In the early days of my diamond career, I tried on every ring in the store. I painstakingly louped every freakin’ rock we had until I found “the one.” I wrote it down on the back of my business card and tucked it away until I found the other One. Ten years later, I still remember that ring. 1.25 carat princess cut F color/VS clarity diamond in white gold. I believe it retailed around $10K.

All I have to say to my former self is Ew.

But those were the early days. As the years went on (and my little Starbucks drinking, Coach purse buying, diamond slinging butt was slowly radicalized) my attitude about engagement rings did a full 180.

When I first started selling engagement rings, I meant every word of my awkward, over-zealous sales pitch. I squealed when a new couple sat down at the counter and told me their love story.

I did this thing where I’d nod knowingly at the bride to be, like we were besties, and say: “So, it’s time?”

She was the future me. One day I would be on that side of the counter. One day a man would pay TEN THOUSAND DOLLARS to marry my ass.

How romantic?

Let me tell you, the romance of engagement rings wanes a little when you’ve got a sales quota on your head. Or when you start reading about gemstone labor practices, blood diamonds, dirty gold, DeBeers, Oh God it never ends… Or when you watch a grown woman cry like a baby and break off an engagement because she didn’t get her 3 carats of carbon. Pretty soon, you’re resentfully yanking handfuls of diamonds out of tupperwares in the morning while you tell your co-workers what you read the night before about dirty gold. And your manager wants to chat with you in the back room before you open.
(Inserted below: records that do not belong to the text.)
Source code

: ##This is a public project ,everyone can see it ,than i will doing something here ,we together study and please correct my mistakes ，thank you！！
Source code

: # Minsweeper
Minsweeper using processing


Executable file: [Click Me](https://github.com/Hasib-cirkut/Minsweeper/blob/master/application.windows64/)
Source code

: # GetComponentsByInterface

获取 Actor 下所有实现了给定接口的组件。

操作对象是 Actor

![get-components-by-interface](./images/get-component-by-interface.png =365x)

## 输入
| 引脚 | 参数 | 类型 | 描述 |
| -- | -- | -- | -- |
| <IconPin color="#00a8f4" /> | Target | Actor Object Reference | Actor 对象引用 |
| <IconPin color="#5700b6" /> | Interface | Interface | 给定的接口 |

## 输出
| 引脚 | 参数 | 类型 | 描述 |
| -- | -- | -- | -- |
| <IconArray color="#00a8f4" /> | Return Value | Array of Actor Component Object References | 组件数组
By the time I reached the end of my diamond road, the girl with the 1.25 princess cut F color/VS clarity white gold rock was long gone. I wasn’t sorry to see her go. I felt free — free of the pressure to somehow find a partner who shared my values and had $10K lying around to buy me rocks. Free of the Santa Claus engagement fantasy dreamed up by the clever capitalists at DeBeers to commodify love. Free to define my future partnership outside the four Cs.

When Roberto and I started discussing a long term partnership, diamonds were never on the table. But I guess the girl from long ago left something behind, because I still had a hot air balloon fantasy or two floating around my dreams. Then, one afternoon, I turned to Roberto and asked: “Do you believe in marriage proposals?”

Roberto: “No.”

Me: “So, why are we even going to have one?”

Roberto: “Because…wait, I thought you wanted that.”

Me: “Yeah, but if it were up to you?”

Roberto: “Well, if you ask me, I thought we already talked about it. The proposal stuff doesn’t make much sense to me. Didn’t we already decide we wanted to get married?”

Me: “Yeah.”

Roberto: “So…then the proposal is just a show I do for you?”

Me: “…yeah…”

Roberto: “Well, if you want the show, I can give you the show.”

Me: [Forehead slap] “No, no. That’s ridiculous.”

Roberto: “Yeah, I think so.”

Me: “So…I guess we’re engaged, huh?”

Roberto: “Yup.”

And that was that. I remember sitting there with my mouth open, aghast that it could be as easy as that. Roberto was right. We had discussed our partnership many times. We had agreed that marriage was something we wanted to do.

And yet, it’s as though I was waiting for some 19 year old fool at a jewelry counter to nod and say, “So, it’s time?”

But it was Roberto who said it on a lazy Sunday afternoon in our sweats. Nodding knowingly in the kitchen. Reminding me that we had already proposed to each other many times before.

And that, De Beers, is how you do it.